1999 Nike Tour season
- Duration: January 7, 1999 – October 24, 1999
- Number of official events: 30
- Most wins: Brad Elder (2) Matt Gogel (2) Mathew Goggin (2) Steve Gotsche (2) Bob Heintz (2) Ryan Howison (2) Carl Paulson (2)
- Money list: Carl Paulson
- Player of the Year: Carl Paulson

= 1999 Nike Tour =

Golf tour season

The 1999 Nike Tour was the 10th season of the Nike Tour, the official development tour to the PGA Tour.

==Schedule==
The following table lists official events during the 1999 season.

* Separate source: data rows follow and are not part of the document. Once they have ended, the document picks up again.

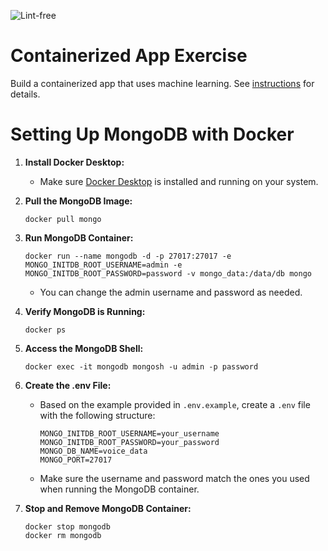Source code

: ![Lint-free](https://github.com/nyu-software-engineering/containerized-app-exercise/actions/workflows/lint.yml/badge.svg)

# Containerized App Exercise

Build a containerized app that uses machine learning. See [instructions](./instructions.md) for details.





# Setting Up MongoDB with Docker

1. **Install Docker Desktop:**
   - Make sure [Docker Desktop](https://www.docker.com/products/docker-desktop/) is installed and running on your system.


2. **Pull the MongoDB Image:**
   ```
   docker pull mongo
   ```

3. **Run MongoDB Container:**
   ```
   docker run --name mongodb -d -p 27017:27017 -e MONGO_INITDB_ROOT_USERNAME=admin -e MONGO_INITDB_ROOT_PASSWORD=password -v mongo_data:/data/db mongo
   ```
   - You can change the admin username and password as needed.

4. **Verify MongoDB is Running:**
   ```
   docker ps
   ```

5. **Access the MongoDB Shell:**
   ```
   docker exec -it mongodb mongosh -u admin -p password
   ```

6. **Create the .env File:**
   - Based on the example provided in `.env.example`, create a `.env` file with the following structure:
     ```
     MONGO_INITDB_ROOT_USERNAME=your_username
     MONGO_INITDB_ROOT_PASSWORD=your_password
     MONGO_DB_NAME=voice_data
     MONGO_PORT=27017
     ```
   - Make sure the username and password match the ones you used when running the MongoDB container.

7. **Stop and Remove MongoDB Container:**
   ```
   docker stop mongodb
   docker rm mongodb
   ```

| Date | Tournament | Location | Purse (US$) | Winner | Notes |
|---|---|---|---|---|---|
| Jan 10 | Nike South Florida Classic | Florida | 225,000 | USA Curt Byrum (2) |  |
| Jan 17 | Nike Lakeland Classic | Florida | 225,000 | USA Ryan Howison (2) |  |
| Feb 7 | Nike Florida Classic | Florida | 225,000 | WAL Richard Johnson (1) | New tournament |
| Feb 21 | Nike Mississippi Gulf Coast Open | Mississippi | 250,000 | USA Joel Edwards (1) | New tournament |
| Mar 21 | Nike Monterrey Open | Mexico | 275,000 | USA Steve Gotsche (1) |  |
| Mar 28 | Nike Louisiana Open | Louisiana | 300,000 | USA Matt Gogel (5) |  |
| Apr 18 | Nike Shreveport Open | Louisiana | 225,000 | USA Bob Heintz (1) |  |
| Apr 25 | Nike South Carolina Classic | South Carolina | 225,000 | USA Kevin Johnson (2) |  |
| May 2 | Nike Upstate Classic | South Carolina | 225,000 | USA Steve Gotsche (2) |  |
| May 9 | Nike Carolina Classic | North Carolina | 225,000 | USA Vance Veazey (2) |  |
| May 16 | Nike Dominion Open | Virginia | 250,000 | USA Darron Stiles (1) |  |
| May 23 | Nike Knoxville Open | Tennessee | 225,000 | USA Jeff Gove (2) |  |
| Jun 13 | Nike Cleveland Open | Ohio | 225,000 | USA Matt Gogel (6) |  |
| Jun 20 | Nike Dayton Open | Ohio | 250,000 | USA John Wilson (2) | New tournament |
| Jun 27 | Nike Lehigh Valley Open | Pennsylvania | 225,000 | AUS Mathew Goggin (1) |  |
| Jul 4 | Nike Hershey Open | Pennsylvania | 225,000 | ENG Ed Fryatt (1) |  |
| Jul 11 | Nike Greensboro Open | North Carolina | 225,000 | USA Shaun Micheel (1) |  |
| Jul 25 | Nike Wichita Open | Kansas | 225,000 | USA Brad Elder (1) |  |
| Aug 1 | Nike Dakota Dunes Open | South Dakota | 350,000 | USA Fran Quinn (1) |  |
| Aug 8 | Nike Omaha Classic | Nebraska | 300,000 | AUS Mathew Goggin (2) |  |
| Aug 15 | Nike Ozarks Open | Missouri | 250,000 | USA Ryan Howison (3) |  |
| Aug 22 | Nike Fort Smith Classic | Arkansas | 250,000 | USA Gary Webb (2) |  |
| Aug 29 | Nike Permian Basin Open | Texas | 225,000 | USA David Berganio Jr. (2) |  |
| Sep 5 | Nike Utah Classic | Utah | 375,000 | USA Carl Paulson (1) |  |
| Sep 12 | Nike Tri-Cities Open | Washington | 225,000 | CAN Glen Hnatiuk (4) |  |
| Sep 19 | Nike Boise Open | Idaho | 325,000 | USA Carl Paulson (2) |  |
| Sep 26 | Nike Oregon Classic | Oregon | 225,000 | USA Kelly Gibson (2) |  |
| Oct 3 | Nike Inland Empire Open | California | 225,000 | USA Brad Elder (2) |  |
| Oct 10 | Nike New Mexico Classic | New Mexico | 225,000 | USA Dick Mast (4) | New tournament |
| Oct 24 | Nike Tour Championship | Alabama | 400,000 | USA Bob Heintz (2) | Tour Championship |

==Money list==

The money list was based on prize money won during the season, calculated in U.S. dollars. The top 15 players on the money list earned status to play on the 2000 PGA Tour.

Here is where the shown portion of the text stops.